REACTION OF SYMMETRICALLY AND ASYMMETRICALLY SUBSTITUTED DERIVATIVES OF CISPLATIN WITH R(APG) - INFLUENCE OF THE NONLEAVING GROUPS ON STRUCTURES AND KINETICS

Reactions between symmetrically and asymmetrically substituted cis-platinum amine compounds with the dinucleotide r(ApG) have been studied. The symmetric cis-platinum amine compounds (general formulae cis-PtCl2(LL)2, L = NH3, alkylamine, also LL = ethylenediamine; these compounds contain a C2 symmetry element) gave only one A-N7-G-N7 adduct as a major reaction product. On the other hand, the asymmetrically substituted compounds (general formulae cis-PtCl2(LL')2, L = NH3, L' = alkylamine, also LL' = N,N-dimethylethylenediamine) gave two products (in different ratios), as detected and separated by HPLC. Product 1 has been assigned to a A-N7-G-N7 adduct having the substituted alkyl group(s) cis to the 3'G, whereas product 2 appears to have a structure with the alkylamine cis to the 5'A. The structures of the asymmetric adducts appear to deviate slightly from the cisplatinum adduct cis-Pt(NH3)2(ApG-N7,N7).

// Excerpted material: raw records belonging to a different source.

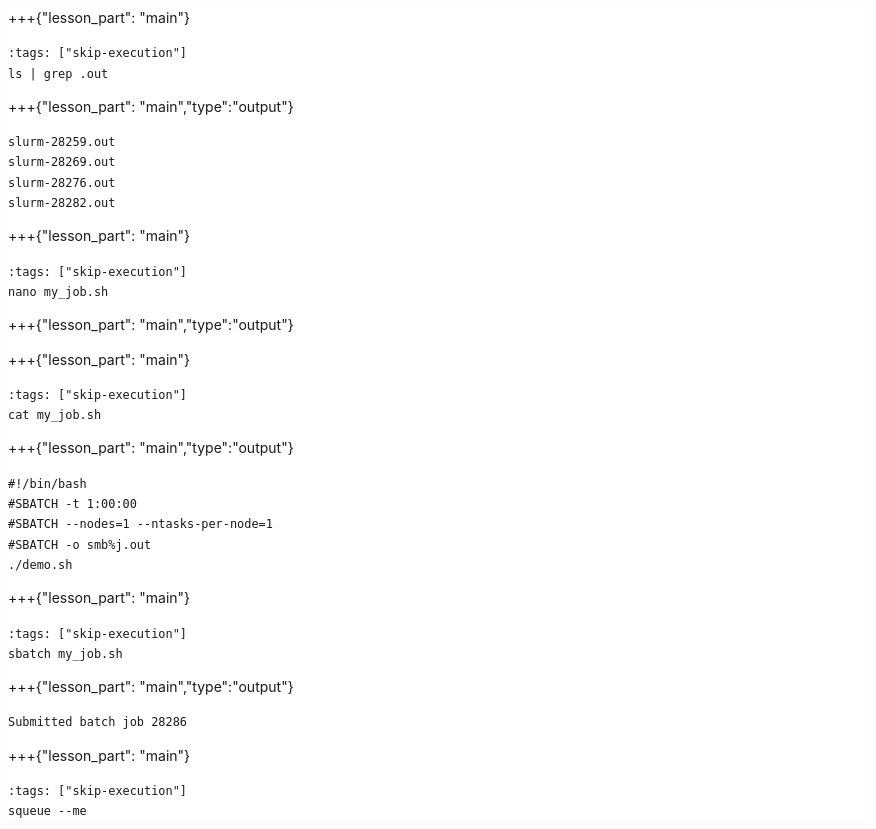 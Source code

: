 +++{"lesson_part": "main"}

```{code-cell} bash
:tags: ["skip-execution"]
ls | grep .out
```

+++{"lesson_part": "main","type":"output"}

```{code-block} console
slurm-28259.out
slurm-28269.out
slurm-28276.out
slurm-28282.out
```

+++{"lesson_part": "main"}

```{code-cell} bash
:tags: ["skip-execution"]
nano my_job.sh 
```

+++{"lesson_part": "main","type":"output"}

```{code-block} console
```

+++{"lesson_part": "main"}

```{code-cell} bash
:tags: ["skip-execution"]
cat my_job.sh 
```

+++{"lesson_part": "main","type":"output"}

```{code-block} console
#!/bin/bash
#SBATCH -t 1:00:00
#SBATCH --nodes=1 --ntasks-per-node=1
#SBATCH -o smb%j.out 
./demo.sh
```

+++{"lesson_part": "main"}

```{code-cell} bash
:tags: ["skip-execution"]
sbatch my_job.sh 
```

+++{"lesson_part": "main","type":"output"}

```{code-block} console
Submitted batch job 28286
```

+++{"lesson_part": "main"}

```{code-cell} bash
:tags: ["skip-execution"]
squeue --me
```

Reaction velocity constants were measured under pseudo-first-order conditions, and for both the first and second binding steps the influence of the substituents was measured in the order NH3 greater-than-or-equal-to RNH2 >> R2NH. In the first step the binding selectivity for either the cis or trans side to the substituted amine was found to be quite low; however, the second step differs by a factor of 2-3 for the two reactions products. Steric hindrance appears to be important to explain the reactivity. On the other hand, the reaction velocity for the second step does not seem to be related to the rate of rotation (rotational barrier) around the Pt-GN7 bond. Rate constants for the first step vary from 0.017 (for Pt(diethylamine)2(2+)) to 0.277 M-1 s-1 (for Pt(en)2+); for the second step they vary from 4.5 x 10(-7) (for Pt(diethylamine)2(2+)) to 1.84 x 10(-4) s-1 (for Pt(en)2+). First-step rate constants of primary amine derivatives are nearly equal to that of cisplatin, while those of the asymmetric secondary amine derivatives are small. Second-step rate constants of secondary amine derivatives are small, and the bulkyness of the alkylamine groups may interfere with the rate of chelate formation.